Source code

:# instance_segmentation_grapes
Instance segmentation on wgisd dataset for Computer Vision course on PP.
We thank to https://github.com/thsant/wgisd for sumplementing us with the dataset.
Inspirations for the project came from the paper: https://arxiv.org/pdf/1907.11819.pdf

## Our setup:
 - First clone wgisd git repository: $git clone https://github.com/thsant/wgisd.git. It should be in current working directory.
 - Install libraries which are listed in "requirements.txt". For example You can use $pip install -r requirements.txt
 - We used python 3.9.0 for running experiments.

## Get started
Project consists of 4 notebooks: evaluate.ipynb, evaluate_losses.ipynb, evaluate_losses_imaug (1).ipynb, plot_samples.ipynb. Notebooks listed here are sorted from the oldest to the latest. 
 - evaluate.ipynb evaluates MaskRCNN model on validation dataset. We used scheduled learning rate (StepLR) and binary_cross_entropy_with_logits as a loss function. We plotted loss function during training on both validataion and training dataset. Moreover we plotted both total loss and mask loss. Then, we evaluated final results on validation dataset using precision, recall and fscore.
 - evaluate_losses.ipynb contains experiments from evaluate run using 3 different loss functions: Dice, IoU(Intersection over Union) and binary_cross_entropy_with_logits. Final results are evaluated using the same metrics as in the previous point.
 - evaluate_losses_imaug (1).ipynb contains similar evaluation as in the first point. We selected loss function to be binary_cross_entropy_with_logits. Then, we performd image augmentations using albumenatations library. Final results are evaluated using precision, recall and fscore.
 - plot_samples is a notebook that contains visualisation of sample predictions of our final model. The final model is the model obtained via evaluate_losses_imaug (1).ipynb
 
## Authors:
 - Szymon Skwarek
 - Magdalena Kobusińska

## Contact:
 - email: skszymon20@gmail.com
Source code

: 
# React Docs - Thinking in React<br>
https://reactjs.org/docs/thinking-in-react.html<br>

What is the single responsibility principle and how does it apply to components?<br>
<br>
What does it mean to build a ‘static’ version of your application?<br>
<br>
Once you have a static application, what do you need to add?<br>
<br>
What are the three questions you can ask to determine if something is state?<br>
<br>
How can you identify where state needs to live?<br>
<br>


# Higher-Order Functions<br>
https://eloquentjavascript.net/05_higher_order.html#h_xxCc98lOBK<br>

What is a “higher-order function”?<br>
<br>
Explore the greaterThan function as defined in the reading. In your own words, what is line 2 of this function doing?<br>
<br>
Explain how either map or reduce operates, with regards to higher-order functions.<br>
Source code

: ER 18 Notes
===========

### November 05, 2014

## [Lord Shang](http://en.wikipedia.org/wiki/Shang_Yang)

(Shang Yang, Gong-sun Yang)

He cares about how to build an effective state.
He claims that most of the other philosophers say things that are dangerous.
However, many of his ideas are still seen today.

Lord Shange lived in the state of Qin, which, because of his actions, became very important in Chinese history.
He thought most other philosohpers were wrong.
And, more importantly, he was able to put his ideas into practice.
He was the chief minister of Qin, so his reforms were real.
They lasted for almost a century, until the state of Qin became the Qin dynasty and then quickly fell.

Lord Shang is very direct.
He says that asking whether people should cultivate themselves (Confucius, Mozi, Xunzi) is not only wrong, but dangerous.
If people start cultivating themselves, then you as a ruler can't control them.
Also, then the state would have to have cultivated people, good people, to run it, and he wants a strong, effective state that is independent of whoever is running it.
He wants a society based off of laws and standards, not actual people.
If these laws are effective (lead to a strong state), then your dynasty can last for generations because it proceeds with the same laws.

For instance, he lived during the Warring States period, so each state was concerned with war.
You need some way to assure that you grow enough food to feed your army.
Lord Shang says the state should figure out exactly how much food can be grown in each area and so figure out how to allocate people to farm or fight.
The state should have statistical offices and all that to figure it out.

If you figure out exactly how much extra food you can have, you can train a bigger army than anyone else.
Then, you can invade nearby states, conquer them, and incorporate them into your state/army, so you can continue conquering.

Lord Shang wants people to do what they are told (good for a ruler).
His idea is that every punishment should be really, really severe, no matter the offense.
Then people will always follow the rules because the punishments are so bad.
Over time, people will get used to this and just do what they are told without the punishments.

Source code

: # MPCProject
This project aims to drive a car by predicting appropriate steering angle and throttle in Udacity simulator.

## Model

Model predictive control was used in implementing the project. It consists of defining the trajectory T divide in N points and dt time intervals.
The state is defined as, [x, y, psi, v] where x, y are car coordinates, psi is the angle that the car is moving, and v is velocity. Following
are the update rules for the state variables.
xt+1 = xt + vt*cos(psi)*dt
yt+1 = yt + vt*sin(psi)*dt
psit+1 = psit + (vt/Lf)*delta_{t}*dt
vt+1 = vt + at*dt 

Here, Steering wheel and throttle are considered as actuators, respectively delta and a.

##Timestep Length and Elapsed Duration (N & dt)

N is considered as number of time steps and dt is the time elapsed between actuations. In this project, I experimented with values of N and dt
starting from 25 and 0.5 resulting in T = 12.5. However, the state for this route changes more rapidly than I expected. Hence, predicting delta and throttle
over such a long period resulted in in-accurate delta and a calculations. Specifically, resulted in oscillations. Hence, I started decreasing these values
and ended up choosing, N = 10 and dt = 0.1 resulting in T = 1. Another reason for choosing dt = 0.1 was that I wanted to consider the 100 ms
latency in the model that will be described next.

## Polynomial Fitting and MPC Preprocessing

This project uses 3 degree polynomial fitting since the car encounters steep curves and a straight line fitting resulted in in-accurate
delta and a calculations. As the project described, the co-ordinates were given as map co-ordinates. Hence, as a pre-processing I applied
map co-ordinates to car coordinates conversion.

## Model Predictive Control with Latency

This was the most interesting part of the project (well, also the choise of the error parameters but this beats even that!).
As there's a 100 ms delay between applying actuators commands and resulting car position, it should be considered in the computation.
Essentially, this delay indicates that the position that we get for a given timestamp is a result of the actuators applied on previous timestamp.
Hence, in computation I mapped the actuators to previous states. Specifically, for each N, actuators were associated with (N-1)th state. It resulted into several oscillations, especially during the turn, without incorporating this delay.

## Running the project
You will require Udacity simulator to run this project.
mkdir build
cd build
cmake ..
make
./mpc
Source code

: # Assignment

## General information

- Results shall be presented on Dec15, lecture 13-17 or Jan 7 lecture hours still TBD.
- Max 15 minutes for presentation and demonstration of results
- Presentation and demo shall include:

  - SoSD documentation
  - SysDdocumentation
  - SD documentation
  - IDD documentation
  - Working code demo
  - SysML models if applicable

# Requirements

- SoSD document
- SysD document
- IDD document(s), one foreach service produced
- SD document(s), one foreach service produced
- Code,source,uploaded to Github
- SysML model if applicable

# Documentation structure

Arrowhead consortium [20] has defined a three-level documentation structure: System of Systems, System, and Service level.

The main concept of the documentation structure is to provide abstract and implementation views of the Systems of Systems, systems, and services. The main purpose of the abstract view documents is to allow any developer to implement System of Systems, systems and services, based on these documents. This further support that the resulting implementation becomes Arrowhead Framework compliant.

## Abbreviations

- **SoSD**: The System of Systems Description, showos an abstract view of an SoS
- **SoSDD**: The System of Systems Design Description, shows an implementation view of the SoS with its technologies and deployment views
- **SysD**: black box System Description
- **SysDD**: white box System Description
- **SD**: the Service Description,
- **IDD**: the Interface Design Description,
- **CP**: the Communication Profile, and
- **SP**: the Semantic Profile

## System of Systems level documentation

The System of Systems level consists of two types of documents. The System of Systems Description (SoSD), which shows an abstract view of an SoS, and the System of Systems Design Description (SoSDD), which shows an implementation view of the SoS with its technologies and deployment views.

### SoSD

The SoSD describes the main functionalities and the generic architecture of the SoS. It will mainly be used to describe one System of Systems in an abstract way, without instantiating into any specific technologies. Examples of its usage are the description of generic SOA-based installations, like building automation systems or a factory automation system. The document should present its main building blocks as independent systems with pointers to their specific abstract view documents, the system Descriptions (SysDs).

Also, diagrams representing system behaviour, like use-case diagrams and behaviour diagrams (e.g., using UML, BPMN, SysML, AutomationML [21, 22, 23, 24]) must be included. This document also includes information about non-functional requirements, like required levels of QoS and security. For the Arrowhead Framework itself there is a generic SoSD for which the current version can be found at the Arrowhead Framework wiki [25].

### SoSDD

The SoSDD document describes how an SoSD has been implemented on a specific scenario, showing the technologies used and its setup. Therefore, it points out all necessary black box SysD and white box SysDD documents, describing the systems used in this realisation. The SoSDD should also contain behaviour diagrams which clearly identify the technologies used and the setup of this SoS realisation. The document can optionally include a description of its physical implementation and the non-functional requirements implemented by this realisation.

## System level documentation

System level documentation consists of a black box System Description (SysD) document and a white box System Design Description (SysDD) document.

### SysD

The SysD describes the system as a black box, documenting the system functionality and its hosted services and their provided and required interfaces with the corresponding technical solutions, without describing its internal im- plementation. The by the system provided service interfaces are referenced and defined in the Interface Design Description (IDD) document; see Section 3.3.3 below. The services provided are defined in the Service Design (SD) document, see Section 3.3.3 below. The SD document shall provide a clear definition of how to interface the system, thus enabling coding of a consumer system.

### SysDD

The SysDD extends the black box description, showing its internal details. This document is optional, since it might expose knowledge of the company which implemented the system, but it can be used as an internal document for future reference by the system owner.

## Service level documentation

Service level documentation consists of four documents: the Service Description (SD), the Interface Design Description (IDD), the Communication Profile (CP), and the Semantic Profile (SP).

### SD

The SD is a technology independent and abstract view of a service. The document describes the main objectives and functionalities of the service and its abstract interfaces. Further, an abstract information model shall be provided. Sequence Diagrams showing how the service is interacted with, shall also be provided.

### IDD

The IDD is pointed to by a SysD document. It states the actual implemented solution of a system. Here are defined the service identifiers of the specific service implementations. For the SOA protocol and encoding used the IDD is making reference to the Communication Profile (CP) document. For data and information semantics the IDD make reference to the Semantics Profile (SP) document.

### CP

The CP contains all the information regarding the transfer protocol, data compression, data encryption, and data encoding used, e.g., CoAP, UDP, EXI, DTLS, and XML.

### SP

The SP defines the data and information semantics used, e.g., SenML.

──────────

* **WHAT TO DO**: All lines in the listing above from the line containing "He cares about" to the line containing "If people start", inclusive, should be retyped exactly; no other lines should appear.

* **ANSWER TO THIS EXERCISE**:
He cares about how to build an effective state.
He claims that most of the other philosophers say things that are dangerous.
However, many of his ideas are still seen today.

Lord Shange lived in the state of Qin, which, because of his actions, became very important in Chinese history.
He thought most other philosohpers were wrong.
And, more importantly, he was able to put his ideas into practice.
He was the chief minister of Qin, so his reforms were real.
They lasted for almost a century, until the state of Qin became the Qin dynasty and then quickly fell.

Lord Shang is very direct.
He says that asking whether people should cultivate themselves (Confucius, Mozi, Xunzi) is not only wrong, but dangerous.
If people start cultivating themselves, then you as a ruler can't control them.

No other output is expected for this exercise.